The question was, what to do with them?
Quinces are strange things. They generally need to be cooked before you eat them, not because they’re poisonous, but because, like rhubarb, they just don’t taste great until they’re cooked. I think generally people either bake them until they’re sweet and red or make quince paste! But I’m sure there are other things you can do too! Like make puddings or even wine!
And when it comes to cooking with fresh produce that I’m not too familiar with, I find Stephanie Alexander is very, very helpful. In her book, The Cook’s Companion, she not only has some great recipes, but tells you exactly how to prepare and store fresh food (it’s highly recommended)! So she’s my trusted go-to for such occasions.
So here’s Stephanie Alexander’s baked quince recipe. It’s amazing. You really should try it. It’s warm, delicious and not too sweet. Serve it with some custard and it makes a very impressive dessert, and the ultimate comfort food for a cold winter evening! Plus they only cost about $4 per kilo in good fruit shops! So get on it!
Honey Baked Quinces
From Stephanie Alexander
3 well-washed quinces (try to get rid of any fuzz on the skin – but no need to peel them!)
about 4 tablespoons of honey – lightly flavoured is best
1/4 cup water
- Preheat your oven to 150C.
- Halve the quinces and remove the pips and core with a knife or spoon to make a rounded hollow – this can be tricky, but persevere! The end result is worth it!

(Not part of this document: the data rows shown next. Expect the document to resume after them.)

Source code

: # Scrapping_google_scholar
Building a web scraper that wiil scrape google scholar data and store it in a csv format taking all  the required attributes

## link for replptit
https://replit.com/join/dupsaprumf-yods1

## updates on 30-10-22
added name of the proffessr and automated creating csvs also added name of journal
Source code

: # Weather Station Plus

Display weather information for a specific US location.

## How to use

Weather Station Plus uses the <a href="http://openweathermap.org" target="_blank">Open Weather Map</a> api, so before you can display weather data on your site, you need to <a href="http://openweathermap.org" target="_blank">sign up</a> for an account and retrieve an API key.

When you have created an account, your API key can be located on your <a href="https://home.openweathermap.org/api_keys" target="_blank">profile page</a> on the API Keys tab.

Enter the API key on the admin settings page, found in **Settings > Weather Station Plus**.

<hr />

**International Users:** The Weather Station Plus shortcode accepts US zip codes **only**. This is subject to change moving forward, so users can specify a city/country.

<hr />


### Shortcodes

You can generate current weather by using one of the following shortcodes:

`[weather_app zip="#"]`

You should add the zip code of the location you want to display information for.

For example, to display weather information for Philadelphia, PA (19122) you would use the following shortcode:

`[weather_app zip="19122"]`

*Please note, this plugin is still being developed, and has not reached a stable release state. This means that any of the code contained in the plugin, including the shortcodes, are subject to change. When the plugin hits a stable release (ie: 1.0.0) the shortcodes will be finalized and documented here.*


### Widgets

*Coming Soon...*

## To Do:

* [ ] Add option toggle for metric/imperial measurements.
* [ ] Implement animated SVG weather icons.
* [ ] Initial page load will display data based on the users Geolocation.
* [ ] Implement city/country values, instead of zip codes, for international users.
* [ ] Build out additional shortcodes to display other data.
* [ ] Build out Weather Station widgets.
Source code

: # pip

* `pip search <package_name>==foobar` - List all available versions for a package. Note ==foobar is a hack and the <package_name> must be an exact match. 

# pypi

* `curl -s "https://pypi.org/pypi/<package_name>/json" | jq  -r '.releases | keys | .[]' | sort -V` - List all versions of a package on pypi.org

- Place the quinces with the hollows facing upwards in a lightly greased baking tray or casserole dish that holds them snuggly.
- In the hollow of each quince place a knob of the butter and then drizzle the honey over the quinces. Then pour the water around the sides of the quinces – try to avoid getting it on top of the quinces.
- Cover the dish with foil and bake for around 3 hours until the quinces are soft and a nice, deep red wine colour. It can be good to turn the quinces over halfway through the cooking process. You can keep baking the quinces for up to about 4.5 hours! So bake for as long as you choose.
- Serve hot with, cream, custard or ice cream and any extra syrup from the quinces.